5 Must-Know Dimensionality Reduction Techniques via Prince

Reducing features is good for your data science project

Jul 07, 2020

Photo by Alexander Schimmeck on Unsplash

According to Wikipedia, Dimensionality Reduction is a transformation of High-Dimensionality space data into a Low-dimensionality space.

In other words, Dimensionality Reduction transforms data from a high number of features into a lower number of features. Let’s say from one hundred features into two features.

But why do we need Dimensionality Reduction? Isn’t it okay if we have many features for our Machine Learning model? Well, technically yes, but only until a certain point. More features might increase your metric, but it will peak somewhere and going down after that.

Furthermore, there are a few problems when we have too many features, including:

A higher number of features increase variance in data, which could cause overfitting — Especially where the number of observations is less than the amount of the features present.
The density and distance between data become less meaningful, which means the distance between data is equidistant or equally similar/different.

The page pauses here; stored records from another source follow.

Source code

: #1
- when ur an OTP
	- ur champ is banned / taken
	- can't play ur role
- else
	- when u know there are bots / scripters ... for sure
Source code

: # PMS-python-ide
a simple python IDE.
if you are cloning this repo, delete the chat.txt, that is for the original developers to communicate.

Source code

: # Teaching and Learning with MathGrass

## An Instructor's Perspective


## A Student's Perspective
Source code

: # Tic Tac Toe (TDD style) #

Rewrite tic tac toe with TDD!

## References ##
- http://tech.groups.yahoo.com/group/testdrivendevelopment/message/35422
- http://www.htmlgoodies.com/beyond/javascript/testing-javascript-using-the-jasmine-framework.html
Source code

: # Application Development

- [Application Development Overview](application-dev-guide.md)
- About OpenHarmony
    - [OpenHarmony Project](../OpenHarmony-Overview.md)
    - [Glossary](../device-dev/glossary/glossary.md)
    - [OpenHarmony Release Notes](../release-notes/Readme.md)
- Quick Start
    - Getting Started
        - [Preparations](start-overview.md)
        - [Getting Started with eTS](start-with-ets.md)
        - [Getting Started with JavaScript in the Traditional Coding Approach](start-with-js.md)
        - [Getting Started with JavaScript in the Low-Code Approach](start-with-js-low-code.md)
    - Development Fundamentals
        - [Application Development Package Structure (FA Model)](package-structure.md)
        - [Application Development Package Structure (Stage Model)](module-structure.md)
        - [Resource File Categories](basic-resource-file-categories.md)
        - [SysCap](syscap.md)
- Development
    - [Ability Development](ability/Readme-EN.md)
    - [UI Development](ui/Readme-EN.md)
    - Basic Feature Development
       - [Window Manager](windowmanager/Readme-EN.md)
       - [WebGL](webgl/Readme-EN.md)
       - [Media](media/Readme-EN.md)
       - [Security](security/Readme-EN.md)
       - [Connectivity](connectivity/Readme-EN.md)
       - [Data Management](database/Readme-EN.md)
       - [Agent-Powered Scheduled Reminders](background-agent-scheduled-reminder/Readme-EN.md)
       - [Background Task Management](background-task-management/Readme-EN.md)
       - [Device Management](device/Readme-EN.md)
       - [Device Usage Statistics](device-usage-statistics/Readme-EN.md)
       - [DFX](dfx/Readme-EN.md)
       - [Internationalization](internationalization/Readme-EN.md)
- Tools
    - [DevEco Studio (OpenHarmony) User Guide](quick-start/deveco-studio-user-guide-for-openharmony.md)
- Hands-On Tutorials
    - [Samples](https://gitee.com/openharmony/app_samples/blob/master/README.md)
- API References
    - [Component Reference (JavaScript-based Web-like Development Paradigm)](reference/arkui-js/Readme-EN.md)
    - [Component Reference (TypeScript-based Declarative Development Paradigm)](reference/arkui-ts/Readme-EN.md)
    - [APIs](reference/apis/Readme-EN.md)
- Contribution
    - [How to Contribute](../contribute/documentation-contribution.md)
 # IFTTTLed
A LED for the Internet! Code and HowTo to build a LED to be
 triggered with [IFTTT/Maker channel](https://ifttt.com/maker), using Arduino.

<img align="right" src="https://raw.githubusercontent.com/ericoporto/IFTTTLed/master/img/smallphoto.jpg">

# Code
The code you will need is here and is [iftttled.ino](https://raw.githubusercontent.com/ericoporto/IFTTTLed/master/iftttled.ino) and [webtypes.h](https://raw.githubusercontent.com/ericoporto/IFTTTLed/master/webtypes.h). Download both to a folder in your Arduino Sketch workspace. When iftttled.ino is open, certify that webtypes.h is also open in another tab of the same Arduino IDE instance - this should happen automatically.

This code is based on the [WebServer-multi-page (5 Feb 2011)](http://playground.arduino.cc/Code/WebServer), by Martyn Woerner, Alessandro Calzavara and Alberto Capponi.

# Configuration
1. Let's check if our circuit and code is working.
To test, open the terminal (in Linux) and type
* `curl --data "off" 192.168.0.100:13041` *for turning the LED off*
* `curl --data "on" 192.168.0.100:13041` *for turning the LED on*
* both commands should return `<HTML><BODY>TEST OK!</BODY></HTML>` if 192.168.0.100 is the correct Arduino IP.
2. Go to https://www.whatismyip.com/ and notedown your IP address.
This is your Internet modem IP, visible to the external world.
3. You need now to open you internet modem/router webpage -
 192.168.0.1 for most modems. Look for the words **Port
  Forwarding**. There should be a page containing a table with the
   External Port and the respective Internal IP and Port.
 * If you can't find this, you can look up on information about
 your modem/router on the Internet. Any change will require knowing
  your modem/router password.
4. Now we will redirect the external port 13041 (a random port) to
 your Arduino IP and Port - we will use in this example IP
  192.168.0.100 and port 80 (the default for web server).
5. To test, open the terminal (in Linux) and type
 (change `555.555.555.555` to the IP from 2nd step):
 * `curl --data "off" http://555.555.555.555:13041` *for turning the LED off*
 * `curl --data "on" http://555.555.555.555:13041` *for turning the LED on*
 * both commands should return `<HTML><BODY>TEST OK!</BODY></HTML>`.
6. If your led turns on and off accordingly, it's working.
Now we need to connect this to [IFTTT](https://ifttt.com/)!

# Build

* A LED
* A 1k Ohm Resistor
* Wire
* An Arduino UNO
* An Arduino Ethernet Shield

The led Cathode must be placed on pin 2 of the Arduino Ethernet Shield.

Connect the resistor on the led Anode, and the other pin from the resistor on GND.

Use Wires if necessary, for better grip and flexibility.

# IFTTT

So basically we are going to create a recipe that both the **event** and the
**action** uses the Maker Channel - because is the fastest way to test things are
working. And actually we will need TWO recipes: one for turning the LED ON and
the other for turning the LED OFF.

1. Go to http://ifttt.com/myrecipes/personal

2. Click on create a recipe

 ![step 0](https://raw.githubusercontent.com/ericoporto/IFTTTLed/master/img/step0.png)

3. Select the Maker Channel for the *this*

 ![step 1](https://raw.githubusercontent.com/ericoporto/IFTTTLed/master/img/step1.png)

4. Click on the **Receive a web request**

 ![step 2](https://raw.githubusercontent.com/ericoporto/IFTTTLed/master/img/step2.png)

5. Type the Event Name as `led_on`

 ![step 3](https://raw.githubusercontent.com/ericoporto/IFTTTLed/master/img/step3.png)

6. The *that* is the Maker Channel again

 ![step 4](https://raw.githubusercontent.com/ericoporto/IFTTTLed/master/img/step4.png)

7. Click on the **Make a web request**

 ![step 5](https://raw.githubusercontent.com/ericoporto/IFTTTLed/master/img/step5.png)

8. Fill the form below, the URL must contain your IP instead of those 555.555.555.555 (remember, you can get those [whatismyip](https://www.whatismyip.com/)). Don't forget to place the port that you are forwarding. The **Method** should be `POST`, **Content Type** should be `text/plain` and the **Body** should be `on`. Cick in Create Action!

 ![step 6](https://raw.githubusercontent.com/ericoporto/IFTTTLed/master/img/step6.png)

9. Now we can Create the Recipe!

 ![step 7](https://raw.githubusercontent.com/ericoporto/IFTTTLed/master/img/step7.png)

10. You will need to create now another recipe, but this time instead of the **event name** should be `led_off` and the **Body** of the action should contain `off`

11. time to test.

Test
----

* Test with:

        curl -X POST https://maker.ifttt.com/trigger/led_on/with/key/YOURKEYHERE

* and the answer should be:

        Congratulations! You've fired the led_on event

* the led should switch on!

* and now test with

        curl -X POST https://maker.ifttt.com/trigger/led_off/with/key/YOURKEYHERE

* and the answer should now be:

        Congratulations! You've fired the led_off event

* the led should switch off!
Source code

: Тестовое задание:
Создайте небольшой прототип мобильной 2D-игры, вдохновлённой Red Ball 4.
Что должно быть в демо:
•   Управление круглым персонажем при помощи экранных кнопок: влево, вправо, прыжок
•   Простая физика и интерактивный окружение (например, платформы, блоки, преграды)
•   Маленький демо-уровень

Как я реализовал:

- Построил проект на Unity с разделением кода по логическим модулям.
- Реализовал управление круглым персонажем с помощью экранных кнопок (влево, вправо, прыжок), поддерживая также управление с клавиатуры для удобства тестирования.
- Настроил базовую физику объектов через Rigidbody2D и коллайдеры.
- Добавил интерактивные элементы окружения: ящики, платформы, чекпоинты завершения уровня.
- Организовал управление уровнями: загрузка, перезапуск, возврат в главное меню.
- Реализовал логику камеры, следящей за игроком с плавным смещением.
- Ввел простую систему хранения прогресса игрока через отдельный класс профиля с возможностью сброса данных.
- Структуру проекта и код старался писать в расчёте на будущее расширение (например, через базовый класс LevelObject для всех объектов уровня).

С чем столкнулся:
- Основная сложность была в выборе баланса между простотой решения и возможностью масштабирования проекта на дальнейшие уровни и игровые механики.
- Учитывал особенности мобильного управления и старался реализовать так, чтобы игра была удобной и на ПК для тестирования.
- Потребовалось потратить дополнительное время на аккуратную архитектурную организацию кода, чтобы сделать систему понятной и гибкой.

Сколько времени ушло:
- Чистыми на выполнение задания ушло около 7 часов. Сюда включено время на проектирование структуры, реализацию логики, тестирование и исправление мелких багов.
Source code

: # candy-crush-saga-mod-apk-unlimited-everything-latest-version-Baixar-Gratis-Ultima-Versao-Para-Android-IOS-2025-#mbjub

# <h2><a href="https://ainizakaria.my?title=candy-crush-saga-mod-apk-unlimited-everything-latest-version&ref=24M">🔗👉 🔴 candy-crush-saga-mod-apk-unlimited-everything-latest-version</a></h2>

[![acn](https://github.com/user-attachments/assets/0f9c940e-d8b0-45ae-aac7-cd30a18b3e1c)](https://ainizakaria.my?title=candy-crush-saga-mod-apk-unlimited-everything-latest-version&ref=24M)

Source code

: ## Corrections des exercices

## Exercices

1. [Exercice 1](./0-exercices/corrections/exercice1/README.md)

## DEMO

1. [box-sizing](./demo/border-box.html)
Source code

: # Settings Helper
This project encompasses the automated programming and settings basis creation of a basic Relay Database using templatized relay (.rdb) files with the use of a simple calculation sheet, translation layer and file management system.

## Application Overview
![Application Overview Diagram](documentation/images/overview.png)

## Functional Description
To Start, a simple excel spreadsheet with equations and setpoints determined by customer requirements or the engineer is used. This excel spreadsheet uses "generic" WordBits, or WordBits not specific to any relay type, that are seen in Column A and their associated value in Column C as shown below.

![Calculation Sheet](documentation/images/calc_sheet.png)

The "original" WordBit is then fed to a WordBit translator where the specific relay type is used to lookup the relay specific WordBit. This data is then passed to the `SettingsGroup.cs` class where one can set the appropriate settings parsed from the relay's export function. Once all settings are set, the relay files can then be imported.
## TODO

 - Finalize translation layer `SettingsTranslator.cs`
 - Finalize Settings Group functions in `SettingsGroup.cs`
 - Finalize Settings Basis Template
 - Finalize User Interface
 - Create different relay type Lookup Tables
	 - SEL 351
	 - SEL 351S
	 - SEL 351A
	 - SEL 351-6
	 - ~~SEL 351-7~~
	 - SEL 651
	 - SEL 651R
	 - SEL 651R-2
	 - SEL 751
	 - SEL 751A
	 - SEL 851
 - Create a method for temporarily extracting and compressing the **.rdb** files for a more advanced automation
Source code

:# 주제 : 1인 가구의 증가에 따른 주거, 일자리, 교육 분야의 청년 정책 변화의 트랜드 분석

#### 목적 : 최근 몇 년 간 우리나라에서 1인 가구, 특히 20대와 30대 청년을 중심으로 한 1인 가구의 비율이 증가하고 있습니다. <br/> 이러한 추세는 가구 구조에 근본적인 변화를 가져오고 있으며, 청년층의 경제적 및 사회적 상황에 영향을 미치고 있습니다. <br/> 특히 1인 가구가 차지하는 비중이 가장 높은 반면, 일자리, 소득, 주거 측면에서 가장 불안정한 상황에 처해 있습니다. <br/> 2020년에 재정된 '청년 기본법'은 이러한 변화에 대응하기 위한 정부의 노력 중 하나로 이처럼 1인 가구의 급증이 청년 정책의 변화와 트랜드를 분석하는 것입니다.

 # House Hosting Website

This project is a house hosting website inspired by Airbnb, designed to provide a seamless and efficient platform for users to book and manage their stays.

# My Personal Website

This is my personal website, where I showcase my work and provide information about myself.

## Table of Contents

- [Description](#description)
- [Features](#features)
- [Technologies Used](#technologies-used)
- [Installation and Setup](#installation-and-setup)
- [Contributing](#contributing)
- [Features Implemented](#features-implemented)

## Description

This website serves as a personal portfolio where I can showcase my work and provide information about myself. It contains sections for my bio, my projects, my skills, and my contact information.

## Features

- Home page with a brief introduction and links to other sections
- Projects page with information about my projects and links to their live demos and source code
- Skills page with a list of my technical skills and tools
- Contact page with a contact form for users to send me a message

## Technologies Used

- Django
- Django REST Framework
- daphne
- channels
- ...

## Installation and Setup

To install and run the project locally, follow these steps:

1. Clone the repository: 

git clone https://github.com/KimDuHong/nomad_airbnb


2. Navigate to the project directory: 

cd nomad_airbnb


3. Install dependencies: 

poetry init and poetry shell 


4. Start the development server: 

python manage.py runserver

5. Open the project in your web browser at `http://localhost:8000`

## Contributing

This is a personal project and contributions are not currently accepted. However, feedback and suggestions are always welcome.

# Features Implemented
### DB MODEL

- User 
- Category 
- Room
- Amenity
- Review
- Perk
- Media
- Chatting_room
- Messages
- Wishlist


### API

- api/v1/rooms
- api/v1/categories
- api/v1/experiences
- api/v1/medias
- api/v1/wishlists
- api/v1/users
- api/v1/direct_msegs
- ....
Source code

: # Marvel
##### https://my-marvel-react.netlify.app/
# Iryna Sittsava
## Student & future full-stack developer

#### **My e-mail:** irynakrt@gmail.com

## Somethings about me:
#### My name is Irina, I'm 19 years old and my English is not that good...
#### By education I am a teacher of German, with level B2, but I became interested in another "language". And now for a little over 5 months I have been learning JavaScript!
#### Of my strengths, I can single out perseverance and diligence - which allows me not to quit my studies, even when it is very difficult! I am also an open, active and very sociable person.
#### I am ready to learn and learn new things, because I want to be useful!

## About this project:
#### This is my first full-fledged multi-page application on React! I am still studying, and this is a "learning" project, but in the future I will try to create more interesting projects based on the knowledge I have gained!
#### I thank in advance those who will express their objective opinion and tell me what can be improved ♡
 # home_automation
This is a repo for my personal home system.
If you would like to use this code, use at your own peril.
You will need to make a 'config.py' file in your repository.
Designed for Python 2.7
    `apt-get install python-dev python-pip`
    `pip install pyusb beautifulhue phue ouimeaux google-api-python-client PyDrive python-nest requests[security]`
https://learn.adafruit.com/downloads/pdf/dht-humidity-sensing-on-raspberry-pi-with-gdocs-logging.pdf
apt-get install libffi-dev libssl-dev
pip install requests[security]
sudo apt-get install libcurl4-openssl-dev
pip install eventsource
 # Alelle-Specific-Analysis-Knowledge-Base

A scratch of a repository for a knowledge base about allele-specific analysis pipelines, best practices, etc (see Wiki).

This affecting the clustering and outlier detection as critical information from the data is undervalued.
Combinatorial Explosion or a large number of values would lead to a computationally intractable problem where the process just takes too long to finish.

And some other problems, but you get the point. Too many features are not useful. That is why we need the Dimensionality Reduction technique.

You could think that the Dimensionality Reduction technique results as an intermediate step before the modeling part; Either your aim to clustering or prediction. Whether you only want to see the hidden underlying variation or use the result as another feature is your discretion.

Speaking of the result, all the result of these Dimensionality Reduction techniques is Singular Value Decomposition or SVD. This term would be found loosely in the article. I would not dwell too much here as SVD only dealt with the matric decomposition as a process rather than the main focus.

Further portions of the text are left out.